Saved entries
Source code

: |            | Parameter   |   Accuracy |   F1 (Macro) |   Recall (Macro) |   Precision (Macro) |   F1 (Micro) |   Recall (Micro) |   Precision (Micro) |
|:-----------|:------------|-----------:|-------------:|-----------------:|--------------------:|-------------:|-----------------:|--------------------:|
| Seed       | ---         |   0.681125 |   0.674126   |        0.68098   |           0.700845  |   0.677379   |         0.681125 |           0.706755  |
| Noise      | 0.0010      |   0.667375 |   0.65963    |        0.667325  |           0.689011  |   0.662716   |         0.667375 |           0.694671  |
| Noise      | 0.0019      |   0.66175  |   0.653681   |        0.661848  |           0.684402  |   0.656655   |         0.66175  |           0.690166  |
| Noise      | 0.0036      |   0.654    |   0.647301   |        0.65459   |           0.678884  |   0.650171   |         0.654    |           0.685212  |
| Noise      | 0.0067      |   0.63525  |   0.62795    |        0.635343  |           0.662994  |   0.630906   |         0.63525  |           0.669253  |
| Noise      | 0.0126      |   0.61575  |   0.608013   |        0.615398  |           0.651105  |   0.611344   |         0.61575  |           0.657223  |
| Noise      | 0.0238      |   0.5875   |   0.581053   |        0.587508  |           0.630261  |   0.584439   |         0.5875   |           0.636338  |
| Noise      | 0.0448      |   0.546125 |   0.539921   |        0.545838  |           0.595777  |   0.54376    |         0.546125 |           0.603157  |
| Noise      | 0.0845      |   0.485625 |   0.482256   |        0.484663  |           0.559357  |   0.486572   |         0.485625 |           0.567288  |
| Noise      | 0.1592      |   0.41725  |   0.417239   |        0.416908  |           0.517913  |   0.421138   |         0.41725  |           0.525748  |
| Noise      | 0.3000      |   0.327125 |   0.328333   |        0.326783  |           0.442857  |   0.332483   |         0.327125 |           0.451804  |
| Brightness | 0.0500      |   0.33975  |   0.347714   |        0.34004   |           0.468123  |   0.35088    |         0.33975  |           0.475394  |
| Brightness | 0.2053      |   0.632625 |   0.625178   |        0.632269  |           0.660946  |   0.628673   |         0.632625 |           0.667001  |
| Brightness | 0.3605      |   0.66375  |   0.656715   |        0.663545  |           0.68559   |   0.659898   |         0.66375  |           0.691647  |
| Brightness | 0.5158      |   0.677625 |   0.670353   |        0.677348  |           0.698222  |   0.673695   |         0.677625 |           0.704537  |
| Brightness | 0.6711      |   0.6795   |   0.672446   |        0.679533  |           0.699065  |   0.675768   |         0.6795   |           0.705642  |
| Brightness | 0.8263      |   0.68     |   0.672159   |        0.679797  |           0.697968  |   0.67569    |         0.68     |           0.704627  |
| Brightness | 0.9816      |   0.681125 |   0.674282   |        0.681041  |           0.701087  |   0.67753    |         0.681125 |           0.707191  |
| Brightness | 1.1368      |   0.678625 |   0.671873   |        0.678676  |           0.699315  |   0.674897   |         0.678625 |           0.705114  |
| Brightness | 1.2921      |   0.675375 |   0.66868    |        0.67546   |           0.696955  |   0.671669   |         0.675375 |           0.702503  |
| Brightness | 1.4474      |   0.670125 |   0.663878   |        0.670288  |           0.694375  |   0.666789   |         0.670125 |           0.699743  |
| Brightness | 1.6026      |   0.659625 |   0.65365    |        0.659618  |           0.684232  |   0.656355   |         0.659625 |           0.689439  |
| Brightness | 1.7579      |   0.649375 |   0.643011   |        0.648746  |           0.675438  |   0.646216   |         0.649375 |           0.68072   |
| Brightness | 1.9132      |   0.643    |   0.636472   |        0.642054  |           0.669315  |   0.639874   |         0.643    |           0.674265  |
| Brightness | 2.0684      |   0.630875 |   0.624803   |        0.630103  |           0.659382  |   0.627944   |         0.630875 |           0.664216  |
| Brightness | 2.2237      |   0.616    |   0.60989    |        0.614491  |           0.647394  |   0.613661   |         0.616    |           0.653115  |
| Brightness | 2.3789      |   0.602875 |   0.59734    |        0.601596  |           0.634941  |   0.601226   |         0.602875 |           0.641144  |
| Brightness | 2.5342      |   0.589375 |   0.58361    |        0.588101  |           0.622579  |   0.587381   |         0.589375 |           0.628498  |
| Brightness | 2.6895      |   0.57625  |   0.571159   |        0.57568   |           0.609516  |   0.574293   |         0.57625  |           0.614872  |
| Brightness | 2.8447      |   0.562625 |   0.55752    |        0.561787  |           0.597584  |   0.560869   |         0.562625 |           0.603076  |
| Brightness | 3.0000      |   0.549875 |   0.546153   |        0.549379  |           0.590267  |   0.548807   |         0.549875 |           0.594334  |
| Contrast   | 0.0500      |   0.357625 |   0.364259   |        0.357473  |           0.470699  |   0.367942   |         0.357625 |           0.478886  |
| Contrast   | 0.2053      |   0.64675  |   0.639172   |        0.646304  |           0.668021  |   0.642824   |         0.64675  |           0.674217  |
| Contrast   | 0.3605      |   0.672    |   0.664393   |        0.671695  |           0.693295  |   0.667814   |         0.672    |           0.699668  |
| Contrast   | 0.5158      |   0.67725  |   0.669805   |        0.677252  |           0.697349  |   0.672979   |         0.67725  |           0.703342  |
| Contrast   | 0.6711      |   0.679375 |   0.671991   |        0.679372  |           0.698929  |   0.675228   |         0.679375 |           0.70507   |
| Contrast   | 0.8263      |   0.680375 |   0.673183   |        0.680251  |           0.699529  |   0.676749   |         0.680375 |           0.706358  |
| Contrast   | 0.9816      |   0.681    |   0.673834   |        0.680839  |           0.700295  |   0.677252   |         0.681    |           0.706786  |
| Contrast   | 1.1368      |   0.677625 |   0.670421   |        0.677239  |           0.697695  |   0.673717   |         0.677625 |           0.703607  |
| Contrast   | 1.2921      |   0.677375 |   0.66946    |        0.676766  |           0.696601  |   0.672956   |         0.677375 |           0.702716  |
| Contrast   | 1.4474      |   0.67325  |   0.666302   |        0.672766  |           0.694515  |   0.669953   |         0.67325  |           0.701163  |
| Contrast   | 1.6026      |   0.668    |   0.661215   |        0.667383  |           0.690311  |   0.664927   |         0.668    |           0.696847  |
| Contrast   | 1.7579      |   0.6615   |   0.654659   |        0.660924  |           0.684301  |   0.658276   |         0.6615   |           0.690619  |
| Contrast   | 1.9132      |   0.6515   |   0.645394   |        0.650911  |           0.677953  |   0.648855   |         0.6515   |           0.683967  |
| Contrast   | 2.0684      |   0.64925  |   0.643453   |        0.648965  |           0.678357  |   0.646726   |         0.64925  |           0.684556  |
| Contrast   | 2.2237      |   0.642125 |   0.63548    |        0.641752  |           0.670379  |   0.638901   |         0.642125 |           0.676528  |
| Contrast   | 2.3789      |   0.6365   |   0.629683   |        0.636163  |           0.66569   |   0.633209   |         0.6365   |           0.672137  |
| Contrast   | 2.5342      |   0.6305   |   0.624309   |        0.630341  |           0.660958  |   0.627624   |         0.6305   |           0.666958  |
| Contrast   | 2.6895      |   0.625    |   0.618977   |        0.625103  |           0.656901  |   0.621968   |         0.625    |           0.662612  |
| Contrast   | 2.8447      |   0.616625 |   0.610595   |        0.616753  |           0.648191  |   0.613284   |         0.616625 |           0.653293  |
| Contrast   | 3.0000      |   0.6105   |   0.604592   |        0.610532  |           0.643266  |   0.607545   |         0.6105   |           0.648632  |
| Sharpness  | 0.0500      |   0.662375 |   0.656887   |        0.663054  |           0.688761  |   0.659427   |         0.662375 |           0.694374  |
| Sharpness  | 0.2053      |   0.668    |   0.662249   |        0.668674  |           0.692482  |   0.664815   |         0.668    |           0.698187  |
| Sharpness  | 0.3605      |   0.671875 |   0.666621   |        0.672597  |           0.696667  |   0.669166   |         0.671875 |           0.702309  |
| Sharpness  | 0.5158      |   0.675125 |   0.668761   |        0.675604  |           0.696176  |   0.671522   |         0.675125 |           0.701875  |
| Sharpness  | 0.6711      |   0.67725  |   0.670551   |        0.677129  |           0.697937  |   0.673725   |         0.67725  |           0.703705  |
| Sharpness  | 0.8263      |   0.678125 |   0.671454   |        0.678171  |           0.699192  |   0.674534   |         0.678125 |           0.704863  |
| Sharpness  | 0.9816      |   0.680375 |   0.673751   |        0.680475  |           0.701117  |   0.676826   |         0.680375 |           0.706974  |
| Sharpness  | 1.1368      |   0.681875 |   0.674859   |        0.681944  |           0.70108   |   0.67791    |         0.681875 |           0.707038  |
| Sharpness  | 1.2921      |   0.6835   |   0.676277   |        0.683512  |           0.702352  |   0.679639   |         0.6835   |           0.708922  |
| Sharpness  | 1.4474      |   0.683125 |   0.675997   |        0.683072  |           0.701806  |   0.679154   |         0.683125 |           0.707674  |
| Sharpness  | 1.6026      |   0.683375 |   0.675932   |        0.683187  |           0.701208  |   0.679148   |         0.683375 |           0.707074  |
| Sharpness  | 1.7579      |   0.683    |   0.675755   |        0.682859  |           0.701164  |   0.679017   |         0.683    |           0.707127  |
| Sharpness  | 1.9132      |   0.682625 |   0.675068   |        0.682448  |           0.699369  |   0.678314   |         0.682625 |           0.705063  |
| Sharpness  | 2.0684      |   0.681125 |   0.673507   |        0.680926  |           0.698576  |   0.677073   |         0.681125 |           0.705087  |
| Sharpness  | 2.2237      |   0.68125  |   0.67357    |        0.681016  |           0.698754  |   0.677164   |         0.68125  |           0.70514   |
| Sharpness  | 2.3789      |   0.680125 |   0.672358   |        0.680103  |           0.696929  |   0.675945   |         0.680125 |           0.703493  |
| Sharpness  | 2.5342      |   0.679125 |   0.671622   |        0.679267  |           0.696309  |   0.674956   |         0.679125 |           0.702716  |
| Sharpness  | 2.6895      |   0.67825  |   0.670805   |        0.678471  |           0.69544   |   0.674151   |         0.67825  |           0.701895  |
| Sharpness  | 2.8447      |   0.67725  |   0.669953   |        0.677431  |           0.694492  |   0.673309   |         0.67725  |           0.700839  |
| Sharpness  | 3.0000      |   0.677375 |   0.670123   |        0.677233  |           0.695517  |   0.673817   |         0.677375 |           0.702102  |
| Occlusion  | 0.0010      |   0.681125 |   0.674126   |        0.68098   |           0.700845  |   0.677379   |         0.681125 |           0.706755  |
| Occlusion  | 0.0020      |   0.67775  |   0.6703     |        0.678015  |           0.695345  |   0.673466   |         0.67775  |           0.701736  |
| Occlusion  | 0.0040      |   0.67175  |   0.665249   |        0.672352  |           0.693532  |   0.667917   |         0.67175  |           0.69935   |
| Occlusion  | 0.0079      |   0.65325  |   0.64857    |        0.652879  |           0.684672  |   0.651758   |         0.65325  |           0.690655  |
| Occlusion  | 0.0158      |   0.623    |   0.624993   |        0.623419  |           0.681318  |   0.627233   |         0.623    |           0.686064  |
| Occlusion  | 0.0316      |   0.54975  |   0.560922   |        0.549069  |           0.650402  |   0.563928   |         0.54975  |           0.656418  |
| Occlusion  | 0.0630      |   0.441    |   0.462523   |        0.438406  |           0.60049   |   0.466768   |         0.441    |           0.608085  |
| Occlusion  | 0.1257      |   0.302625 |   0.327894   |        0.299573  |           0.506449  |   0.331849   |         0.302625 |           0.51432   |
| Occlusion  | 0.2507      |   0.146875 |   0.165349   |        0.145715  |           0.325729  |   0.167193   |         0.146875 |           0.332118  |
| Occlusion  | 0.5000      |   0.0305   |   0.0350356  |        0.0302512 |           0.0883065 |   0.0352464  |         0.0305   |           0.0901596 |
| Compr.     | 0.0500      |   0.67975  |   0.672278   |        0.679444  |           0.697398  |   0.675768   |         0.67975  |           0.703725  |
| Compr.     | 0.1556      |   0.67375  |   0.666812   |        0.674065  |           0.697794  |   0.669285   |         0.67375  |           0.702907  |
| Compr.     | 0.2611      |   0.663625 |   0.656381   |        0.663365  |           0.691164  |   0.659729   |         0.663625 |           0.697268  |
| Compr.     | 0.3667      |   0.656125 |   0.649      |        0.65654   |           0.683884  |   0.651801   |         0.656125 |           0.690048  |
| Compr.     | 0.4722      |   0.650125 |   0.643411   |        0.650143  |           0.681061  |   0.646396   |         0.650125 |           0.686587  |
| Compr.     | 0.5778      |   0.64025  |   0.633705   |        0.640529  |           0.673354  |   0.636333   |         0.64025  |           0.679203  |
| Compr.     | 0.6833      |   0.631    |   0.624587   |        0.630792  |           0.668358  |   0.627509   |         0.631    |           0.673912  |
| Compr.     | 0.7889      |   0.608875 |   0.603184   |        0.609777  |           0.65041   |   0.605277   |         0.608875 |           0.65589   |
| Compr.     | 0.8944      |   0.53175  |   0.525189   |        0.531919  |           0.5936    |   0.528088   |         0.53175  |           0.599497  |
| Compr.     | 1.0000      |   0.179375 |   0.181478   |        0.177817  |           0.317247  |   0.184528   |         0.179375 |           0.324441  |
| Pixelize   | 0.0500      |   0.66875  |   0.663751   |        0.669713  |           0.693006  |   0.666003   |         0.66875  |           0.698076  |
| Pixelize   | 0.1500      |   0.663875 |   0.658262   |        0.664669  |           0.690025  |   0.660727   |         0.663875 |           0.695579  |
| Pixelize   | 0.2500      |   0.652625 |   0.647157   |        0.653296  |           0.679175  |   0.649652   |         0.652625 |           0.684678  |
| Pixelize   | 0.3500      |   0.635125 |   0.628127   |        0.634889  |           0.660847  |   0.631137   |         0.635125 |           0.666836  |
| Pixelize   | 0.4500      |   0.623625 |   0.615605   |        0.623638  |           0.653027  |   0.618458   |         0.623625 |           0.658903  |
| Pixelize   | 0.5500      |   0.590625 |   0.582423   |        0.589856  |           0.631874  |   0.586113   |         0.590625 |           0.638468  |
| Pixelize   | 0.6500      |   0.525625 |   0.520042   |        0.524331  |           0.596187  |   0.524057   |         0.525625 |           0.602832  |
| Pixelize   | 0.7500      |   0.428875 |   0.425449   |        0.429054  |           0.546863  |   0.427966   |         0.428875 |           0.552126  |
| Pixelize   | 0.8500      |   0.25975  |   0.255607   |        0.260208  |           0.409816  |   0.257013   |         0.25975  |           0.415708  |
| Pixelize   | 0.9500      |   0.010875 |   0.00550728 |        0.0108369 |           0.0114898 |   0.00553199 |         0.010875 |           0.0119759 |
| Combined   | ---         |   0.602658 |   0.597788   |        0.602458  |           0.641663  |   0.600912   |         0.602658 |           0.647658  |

## Task goal
Set down, exactly as they stand above, the lines starting with the line with "Brightness | 1.9132" and going on through the line with "Brightness | 2.0684", and no others.

## Task response
| Brightness | 1.9132      |   0.643    |   0.636472   |        0.642054  |           0.669315  |   0.639874   |         0.643    |           0.674265  |
| Brightness | 2.0684      |   0.630875 |   0.624803   |        0.630103  |           0.659382  |   0.627944   |         0.630875 |           0.664216  |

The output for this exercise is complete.